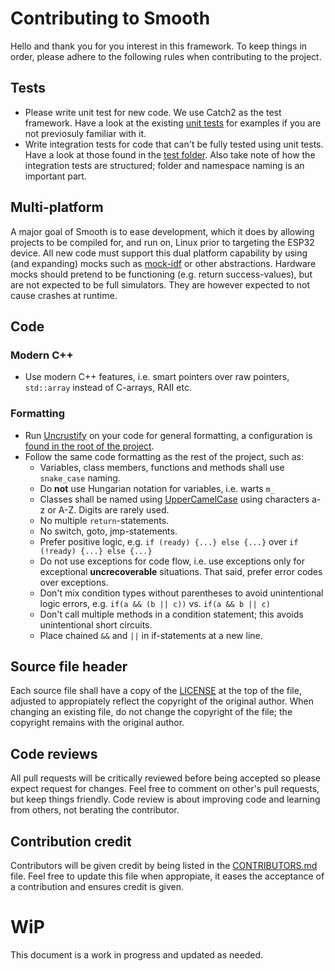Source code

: # Contributing to Smooth

Hello and thank you for you interest in this framework. To keep things in order, please adhere to the following rules when contributing to the project.

## Tests

- Please write unit test for new code. We use Catch2 as the test framework. Have a look at the existing [unit tests](https://github.com/PerMalmberg/Smooth/tree/master/test/unit_tests) for examples if you are not previosuly familiar with it.
- Write integration tests for code that can't be fully tested using unit tests. Have a look at those found in the [test folder](https://github.com/PerMalmberg/Smooth/tree/master/test). Also take note of how the integration tests are structured; folder and namespace naming is an important part.

## Multi-platform

A major goal of Smooth is to ease development, which it does by allowing projects to be compiled for, and run on, Linux prior to targeting the ESP32 device. All new code must support this dual platform capability by using (and expanding) mocks such as [mock-idf](https://github.com/PerMalmberg/Smooth/tree/master/mock-idf) or other abstractions. Hardware mocks should pretend to be functioning (e.g. return success-values), but are not expected to be full simulators. They are however expected to not cause crashes at runtime.

## Code

### Modern C++

- Use modern C++ features, i.e. smart pointers over raw pointers, `std::array` instead of C-arrays, RAII etc.

### Formatting

- Run [Uncrustify](https://github.com/uncrustify/) on your code for general formatting, a configuration is [found in the root of the project](https://github.com/PerMalmberg/Smooth/blob/master/uncrustify.cfg).
- Follow the same code formatting as the rest of the project, such as:
  - Variables, class members, functions and methods shall use `snake_case` naming.
  - Do __not__ use Hungarian notation for variables, i.e. warts `m_` 
  - Classes shall be named using [UpperCamelCase](https://en.wikipedia.org/wiki/Camel_case) using characters a-z or A-Z. Digits are rarely used.
  - No multiple `return`-statements.
  - No switch, goto, jmp-statements.
  - Prefer positive logic, e.g. `if (ready) {...} else {...}` over  `if (!ready) {...} else {...}`
  - Do not use exceptions for code flow, i.e. use exceptions only for exceptional __uncrecoverable__ situations. That said, prefer error codes over exceptions.
  - Don't mix condition types without parentheses to avoid unintentional logic errors, e.g. `if(a && (b || c))` vs. `if(a && b || c)`
  - Don't call multiple methods in a condition statement; this avoids unintentional short circuits.
  - Place chained `&&` and `||` in if-statements at a new line.

## Source file header

Each source file shall have a copy of the [LICENSE](LICENSE) at the top of the file, adjusted to appropiately reflect the copyright of the original author. When changing an existing file, do not change the copyright of the file; the copyright remains with the original author.

## Code reviews

All pull requests will be critically reviewed before being accepted so please expect request for changes. Feel free to comment on other's pull requests, but keep things friendly. Code review is about improving code and learning from others, not berating the contributor.

## Contribution credit

Contributors will be given credit by being listed in the [CONTRIBUTORS.md](CONTRIBUTORS.md) file. Feel free to update this file when appropiate, it eases the acceptance of a contribution and ensures credit is given.

# WiP

This document is a work in progress and updated as needed.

━━━━━━

**TASK REQUIREMENTS:** Out of the records, collect only those lines that contain the string "https".

**RESPONSE TO THIS TASK:**
- Please write unit test for new code. We use Catch2 as the test framework. Have a look at the existing [unit tests](https://github.com/PerMalmberg/Smooth/tree/master/test/unit_tests) for examples if you are not previosuly familiar with it.
- Write integration tests for code that can't be fully tested using unit tests. Have a look at those found in the [test folder](https://github.com/PerMalmberg/Smooth/tree/master/test). Also take note of how the integration tests are structured; folder and namespace naming is an important part.
A major goal of Smooth is to ease development, which it does by allowing projects to be compiled for, and run on, Linux prior to targeting the ESP32 device. All new code must support this dual platform capability by using (and expanding) mocks such as [mock-idf](https://github.com/PerMalmberg/Smooth/tree/master/mock-idf) or other abstractions. Hardware mocks should pretend to be functioning (e.g. return success-values), but are not expected to be full simulators. They are however expected to not cause crashes at runtime.
- Run [Uncrustify](https://github.com/uncrustify/) on your code for general formatting, a configuration is [found in the root of the project](https://github.com/PerMalmberg/Smooth/blob/master/uncrustify.cfg).
  - Classes shall be named using [UpperCamelCase](https://en.wikipedia.org/wiki/Camel_case) using characters a-z or A-Z. Digits are rarely used.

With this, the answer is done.